Protocol of the Session on February 23, 2012

Ein weiterer wichtiger Punkt in der gemeinsamen Beschlussempfehlung ist die Forderung nach der Entwicklung transparenter Anrechnungsverfahren zwischen Hochschulen und Bildungsträgern. Eine bundeseinheitliche Lösung wäre hier sicherlich wünschenswert, aber wir wollen nicht länger warten, sondern auf Landesebene mit gutem Beispiel vorangehen, wobei hier in der Praxis sicherlich die größte Herausforderung liegt.

Wichtig war uns auch, die Anstrengungen der Hochschulen im Rahmen der Offenen Hochschule sowohl durch ein Anreizsystem als auch durch Zielvereinbarungen zu unterstützen. Nur wenn die Offene Hochschule verbindliche Rahmenbedingungen erhält und den Hochschulen klare Vorgaben gemacht werden, wird das Projekt gelingen.
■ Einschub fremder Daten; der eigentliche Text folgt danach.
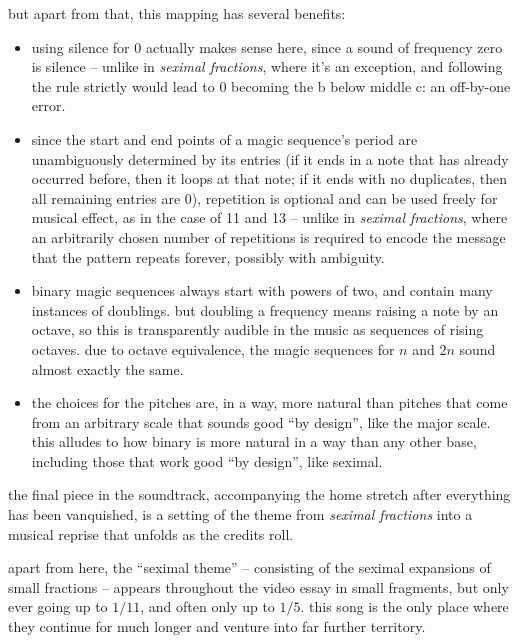 \documentclass[a4paper, 12pt]{report}
\begin{document}
but apart from that, this mapping has several benefits: \bigskip

\begin{itemize}
	\item using silence for 0 actually makes sense here, since a sound of frequency zero is silence -- unlike in {\it seximal fractions}, where it’s an exception, and following the rule strictly would lead to 0 becoming the {\sc b} below middle {\sc c}: an off-by-one error.
	\item since the start and end points of a magic sequence’s period are unambiguously determined by its entries (if it ends in a note that has already occurred before, then it loops at that note; if it ends with no duplicates, then all remaining entries are 0), repetition is optional and can be used freely for musical effect, as in the case of 11 and 13 -- unlike in {\it seximal fractions}, where an arbitrarily chosen number of repetitions is required to encode the message that the pattern repeats forever, possibly with ambiguity.
	\item binary magic sequences always start with powers of two, and contain many instances of doublings. but doubling a frequency means raising a note by an octave, so this is transparently audible in the music as sequences of rising octaves. due to octave equivalence, the magic sequences for $n$ and $2n$ sound almost exactly the same.
	\item the choices for the pitches are, in a way, more natural than pitches that come from an arbitrary scale that sounds good ``by design'', like the major scale. this alludes to how binary is more natural in a way than any other base, including those that work good ``by design'', like seximal.
\end{itemize}

\newpage


the final piece in the soundtrack, accompanying the home stretch after everything has been vanquished, is a setting of the theme from {\it seximal fractions} into a musical reprise that unfolds as the credits roll.

apart from here, the ``seximal theme'' -- consisting of the seximal expansions of small fractions -- appears throughout the video essay in small fragments, but only ever going up to $1/11$, and often only up to $1/5$. this song is the only place where they continue for much longer and venture into far further territory.
\end{document}
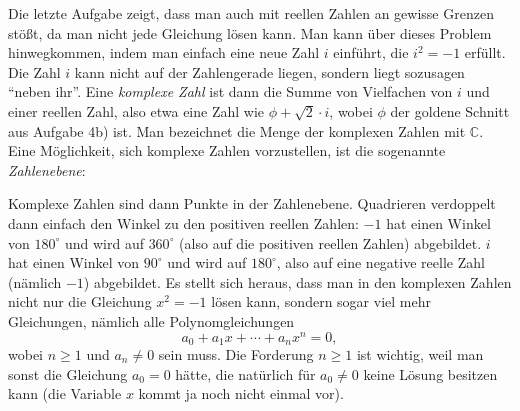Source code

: \documentclass{zusammenfassung}
\begin{document}
Die letzte Aufgabe zeigt, dass man auch mit reellen Zahlen an gewisse Grenzen stößt, da man nicht jede Gleichung lösen kann. Man
kann über dieses Problem hinwegkommen, indem man einfach eine neue Zahl $i$ einführt, die $i^2=-1$ erfüllt. Die Zahl $i$ kann
nicht auf der Zahlengerade liegen, sondern liegt sozusagen "`neben ihr"'. Eine \emph{komplexe Zahl} ist dann die Summe von
Vielfachen von $i$ und einer reellen Zahl, also etwa eine Zahl wie $\phi+\sqrt 2\cdot i$, wobei $\phi$ der goldene Schnitt aus
Aufgabe 4b) ist. Man bezeichnet die Menge der komplexen Zahlen mit $\mathbb C$. Eine Möglichkeit, sich komplexe Zahlen
vorzustellen, ist die sogenannte \emph{Zahlenebene}:
\begin{center}
\end{center}

Komplexe Zahlen sind dann Punkte in der Zahlenebene. Quadrieren verdoppelt dann einfach den Winkel zu den positiven reellen
Zahlen: $-1$ hat einen Winkel von $180^\circ$ und wird auf $360^\circ$ (also auf die positiven reellen Zahlen) abgebildet. $i$ hat
einen Winkel von $90^\circ$ und wird auf $180^\circ$, also auf eine negative reelle Zahl (nämlich $-1$) abgebildet. Es stellt sich
heraus, dass man in den komplexen Zahlen nicht nur die Gleichung $x^2=-1$ lösen kann, sondern sogar viel mehr Gleichungen, nämlich
alle Polynomgleichungen
\[
	a_0+a_1x+\cdots+a_nx^n=0,
\]
wobei $n\geq 1$ und $a_n\neq 0$ sein muss. Die Forderung $n\geq 1$ ist wichtig, weil man sonst die Gleichung $a_0=0$ hätte, die
natürlich für $a_0\neq 0$ keine Lösung besitzen kann (die Variable $x$ kommt ja noch nicht einmal vor).
\end{document}
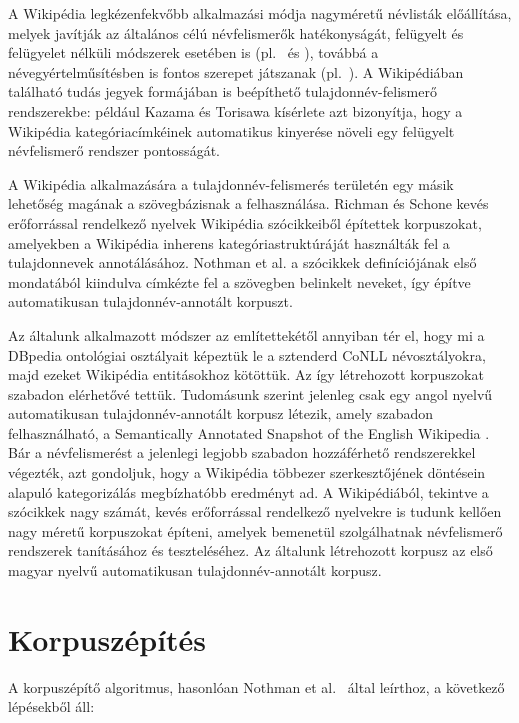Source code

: \documentclass{llncs}
\begin{document}
A Wikipédia legkézenfekvőbb alkalmazási módja nagyméretű névlisták előállítása, melyek javítják az általános célú névfelismerők hatékonyságát, felügyelt és felügyelet nélküli módszerek esetében is (pl.~\cite{Toral:06} és \cite{Nadeau:06}), továbbá a névegyértelműsítésben is fontos szerepet játszanak (pl.~\cite{Bunescu:06}). A Wikipédiában található tudás jegyek formájában is beépíthető tulajdonnév-felismerő rendszerekbe: például Kazama és Torisawa \cite{KaTo07} kísérlete azt bizonyítja, hogy a Wikipédia kategóriacímkéinek automatikus kinyerése növeli egy felügyelt névfelismerő rendszer pontosságát. 

A Wikipédia alkalmazására a tulajdonnév-felismerés területén egy másik lehetőség magának a szövegbázisnak a felhasználása. Richman és Schone \cite{Richman:08} kevés erőforrással rendelkező nyelvek Wikipédia szócikkeiből építettek korpuszokat, amelyekben a Wikipédia inherens kategóriastruktúráját használták fel a tulajdonnevek annotálásához. Nothman et al. \cite{Nothman:08} a szócikkek definíciójának első mondatából kiindulva címkézte fel a szövegben belinkelt neveket, így építve automatikusan tulajdonnév-annotált korpuszt. 

Az általunk alkalmazott módszer az említettekétől annyiban tér el, hogy mi a DBpedia ontológiai osztályait képeztük le a sztenderd CoNLL névosztályokra, majd ezeket Wikipédia entitásokhoz kötöttük. Az így létrehozott korpuszokat szabadon elérhetővé tettük. Tudomásunk szerint jelenleg csak egy angol nyelvű automatikusan tulajdonnév-annotált korpusz létezik, amely szabadon felhasználható, a Semantically Annotated Snapshot of the English Wikipedia \cite{Atserias:08}. Bár a névfelismerést a jelenlegi legjobb szabadon hozzáférhető rendszerekkel végezték, azt gondoljuk, hogy a Wikipédia többezer szerkesztőjének döntésein alapuló kategorizálás megbízhatóbb eredményt ad. A Wikipédiából, tekintve a szócikkek nagy számát, kevés erőforrással rendelkező nyelvekre is tudunk kellően nagy méretű korpuszokat építeni, amelyek bemenetül szolgálhatnak névfelismerő rendszerek tanításához és teszteléséhez. Az általunk létrehozott korpusz az első magyar nyelvű automatikusan tulajdonnév-annotált korpusz. 

\section{Korpuszépítés}
\label{corpusbuilding}

A korpuszépítő algoritmus, hasonlóan Nothman et al.~\cite{Nothman:08} által
leírthoz, a következő lépésekből áll:
\end{document}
Da die Offene Hochschule ein Baustein im Konzept des lebenslangen Lernens ist, braucht sie auch ein adäquates Studienfinanzierungskonzept. Dazu gehört als erster Schritt, dass Teilzeitstudierende und beruflich Qualifizierte ohne Altersgrenze finanzielle Unterstützung im Rahmen des BAföG oder anderer Studienfinanzierungsmodelle erhalten. Es ist erfreulich, dass CDU und FDP auch an dieser Stelle den rot-grünen Vorschlägen gefolgt sind und dass sich das Land jetzt in diesem Sinne auf Bundesebene einsetzen wird.

Meine Damen und Herren, es gibt sicherlich Begleitmaßnahmen zur Offenen Hochschule, die im Antrag nicht festgeschrieben sind, wie die Abschaffung von Studiengebühren oder der Umbau des BAföG in ein breit aufgestelltes Bildungsfinanzierungsmodell. Wir sind trotzdem davon überzeugt, dass wir der Realisierung der Offenen Hochschule mit dieser Beschlussempfehlung einen wichtigen Schritt nähergekommen sind und es sich auf jeden Fall gelohnt hat, den fraktionsübergreifenden Konsens zu suchen.

(Beifall bei den GRÜNEN - Dr. Ste- phan Siemer [CDU] und Almuth von Below-Neufeldt [FDP]: Das stimmt! - Victor Perli [LINKE]: Vier Fraktionen sind weniger als fünf! - Gegenruf von der SPD: Aber mehr als drei!)

Ich erteile jetzt der Kollegin von Below-Neufeldt von der FDP-Fraktion das Wort.

Vielen Dank. - Sehr geehrter Herr Präsident! Meine Damen und Herren! Vor 30 Jahren konnte man mit dem Telefon nur eines: telefonieren. Heute kann man mit dem Telefon auch fotografieren und vieles mehr.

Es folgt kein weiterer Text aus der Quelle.